**RECORD SET:**

------------------------

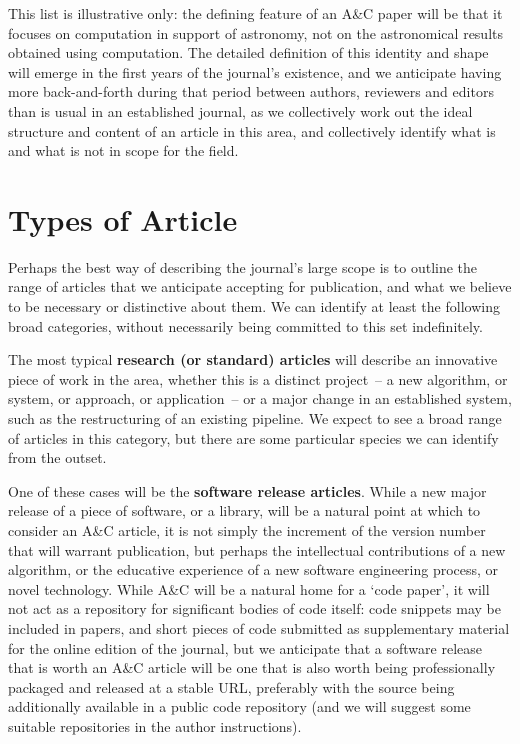 This list is illustrative only: the defining feature of an A\&C paper will be that it focuses on computation in support of astronomy, not on the astronomical results obtained using computation. 
The detailed definition of this identity and shape will emerge in the first years of the
journal's existence, and we anticipate having more back-and-forth
during that period between authors, reviewers and editors than is usual in an
established journal, as we collectively work out the ideal structure
and content of an article in this area, and collectively identify what
is and what is not in scope for the field.



\section{Types of Article}
\label{types}

Perhaps the best way of describing the journal's large scope is to
outline the range of articles that we anticipate accepting for publication,
and what we believe to be necessary or distinctive about them.  We
can identify at least the following broad categories, without necessarily being
committed to this set indefinitely.

The most typical \textbf{research (or standard) articles} will describe an
innovative piece of work in the area, whether this
is a distinct project~-- a new algorithm, or system, or approach, or
application~-- or a major change in an established system, such as the
restructuring of an existing pipeline.  We expect to see a broad range
of articles in this category, but there are some particular species we
can identify from the outset.

One of these cases will be the \textbf{software release
articles}.   While a new major release of a piece of software, or a
library, will be a natural point at which to consider an A\&C article,
it is not simply the increment of the version number that will
warrant publication, but perhaps the intellectual contributions of a
new algorithm, or the educative experience of a new software
engineering process, or novel technology. While A\&C will be a natural home for a `code
paper', it will not act as a repository for significant bodies of code itself: code snippets may
be included in papers, and short pieces of code submitted as supplementary material for the online edition of the journal, but  we anticipate that a software release that is
worth an A\&C article will be one that is also worth being professionally packaged and
released at a stable URL, preferably with the source being additionally
available in a public code repository (and we will suggest some suitable
repositories in the author instructions).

------------------------

**WHAT YOU SHOULD DO:** Examine the listing line by line and give the number of lines where "software" occurs, with nothing added.

**ANSWER TO THE PROBLEM:** 4